Equilabium regale

Scientific classification
- Kingdom: Plantae
- Clade: Tracheophytes
- Clade: Angiosperms
- Clade: Eudicots
- Clade: Asterids
- Order: Lamiales
- Family: Lamiaceae
- Genus: Equilabium
- Species: E. regale
- Binomial name: Equilabium regale C.J.Fourie & Hankey

= Equilabium regale =

- Genus: Equilabium
- Species: regale
- Authority: C.J.Fourie & Hankey

Species of flowering plant

Equilabium regale, the regal slippermint, is a species of flowering plant in the family Lamiaceae. It is endemic to South Africa's Mpumalanga province.
== Description ==
This species is a perennial, semi-succulent, branched herb forming a spreading to low-growing plant up to 0.5 m tall and 0.6 m across. It grows from a tuberous rootstock formed by a thickened basal stem. The stems are green with maroon markings when young, becoming dark brown with age, and are covered with fine hairs.

The leaves are borne on stalks 20–50 mm long. The blades are thin-textured, lime green, oval to broadly oval, and measure about 30–80 mm long and 30–85 mm wide. They are sparsely hairy on both surfaces, with denser hairs along the veins beneath. The tips are rounded, the bases truncate to somewhat arrow-shaped, and the margins are scalloped.

The flowering stems are slender, terminal, and 60–100 mm long, usually simple but sometimes branched near the base. Flowers are arranged in small clusters of one to three, forming loose whorls of two to five flowers spaced 10–25 mm apart.

The calyx is about 2 mm long when flowering and enlarges to about 7 mm in fruit. It is sparsely hairy and becomes increasingly smooth with age.

The corolla is deep purple and about 15 mm long. Its tube is sigmoid, expanding gradually towards the middle and then bending downwards. The upper lip is erect to slightly recurved and notched at the tip, while the lower lip is concave to almost straight. The four stamens are free and curve upwards near the anthers. The style is contained within the lower lip and is shortly divided at the tip.

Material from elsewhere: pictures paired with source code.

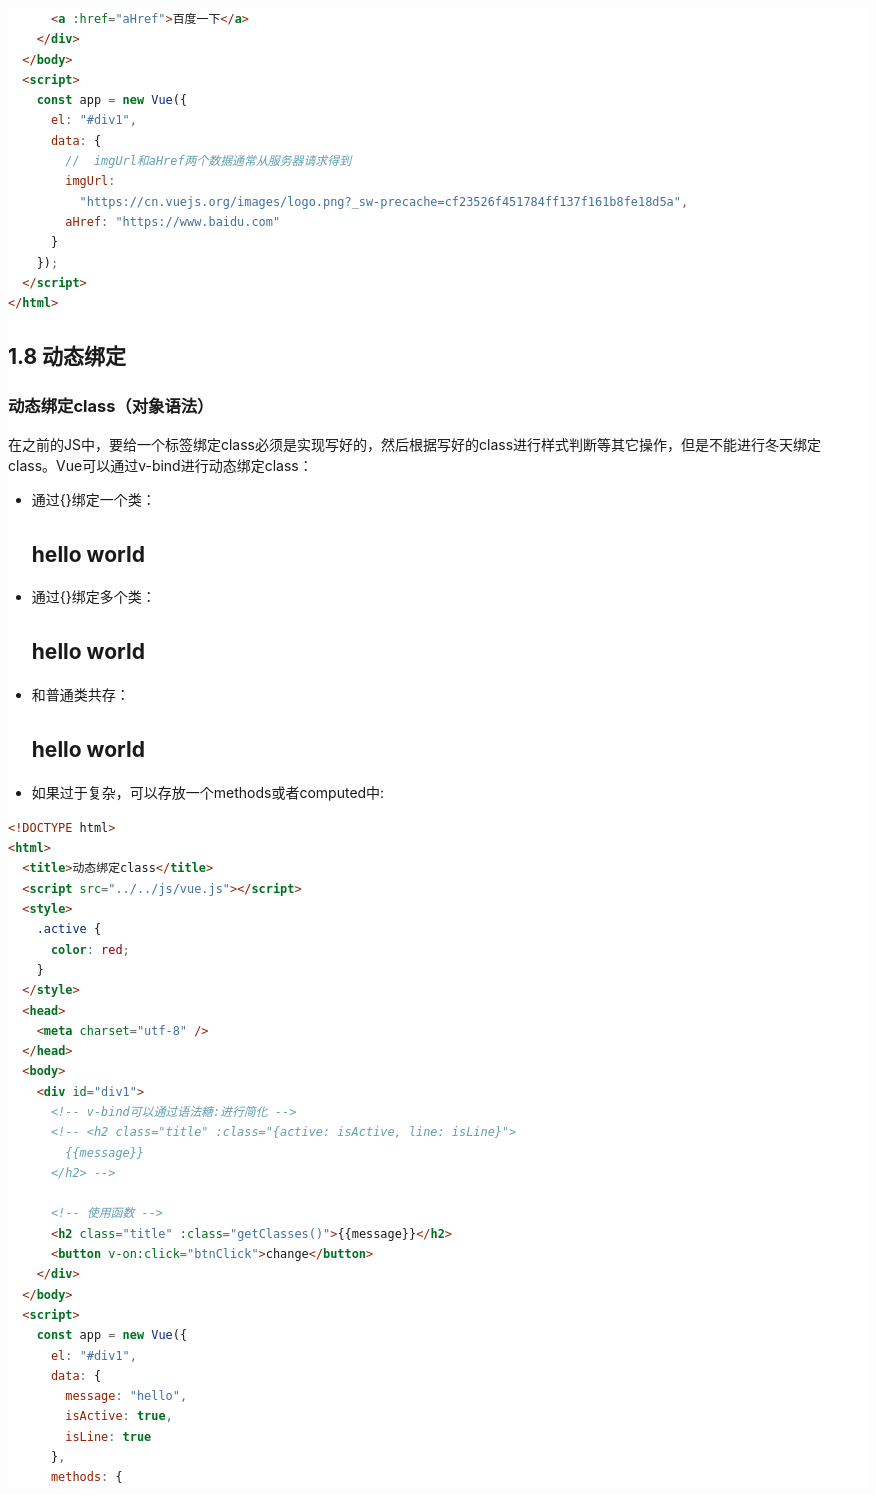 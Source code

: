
```html
      <a :href="aHref">百度一下</a>
    </div>
  </body>
  <script>
    const app = new Vue({
      el: "#div1",
      data: {
        //  imgUrl和aHref两个数据通常从服务器请求得到
        imgUrl:
          "https://cn.vuejs.org/images/logo.png?_sw-precache=cf23526f451784ff137f161b8fe18d5a",
        aHref: "https://www.baidu.com"
      }
    });
  </script>
</html>
```

## 1.8 动态绑定

### 动态绑定class（对象语法）

在之前的JS中，要给一个标签绑定class必须是实现写好的，然后根据写好的class进行样式判断等其它操作，但是不能进行冬天绑定class。Vue可以通过v-bind进行动态绑定class：

-  通过{}绑定一个类：<h2 :class="{active: isActive}">hello world</h2>

-  通过{}绑定多个类：<h2 :class="{active: isActive, line: isLine}">hello world</h2>

-  和普通类共存：<h2 class="title" :class="{active: isActive, line: isLine}">hello world</h2>

-  如果过于复杂，可以存放一个methods或者computed中:

```html
<!DOCTYPE html>
<html>
  <title>动态绑定class</title>
  <script src="../../js/vue.js"></script>
  <style>
    .active {
      color: red;
    }
  </style>
  <head>
    <meta charset="utf-8" />
  </head>
  <body>
    <div id="div1">
      <!-- v-bind可以通过语法糖:进行简化 -->
      <!-- <h2 class="title" :class="{active: isActive, line: isLine}">
        {{message}}
      </h2> -->

      <!-- 使用函数 -->
      <h2 class="title" :class="getClasses()">{{message}}</h2>
      <button v-on:click="btnClick">change</button>
    </div>
  </body>
  <script>
    const app = new Vue({
      el: "#div1",
      data: {
        message: "hello",
        isActive: true,
        isLine: true
      },
      methods: {
```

The nutlets are broadly oval and pale brown, about 1 mm long and 1.5 mm wide.

Equilabium regale flowers from December to May.

===Identification===
Equilabium regale might be confused with Equilabium dolomiticum and Equilabium petiolare in the field were the three species overlapping geographically, but that is not the case. E. regale is found exclusively on granite while E. dolomiticum is registricted to dolomite. Both of these species form tuberous roots, but E. dolomiticum is a much smaller plant, with a lighter-coloured corolla and smaller, more narrow leaves.

E. petiolare meanwhile does not have tuberous roots and is larger than E. regale in several respects.

==Distribution and habitat==
Equilabium regale is known from just one site south-east of White River in Mpumalanga, South Africa. It grows in semi-shaded crevices in granite boulders at elevations of 600–700 m.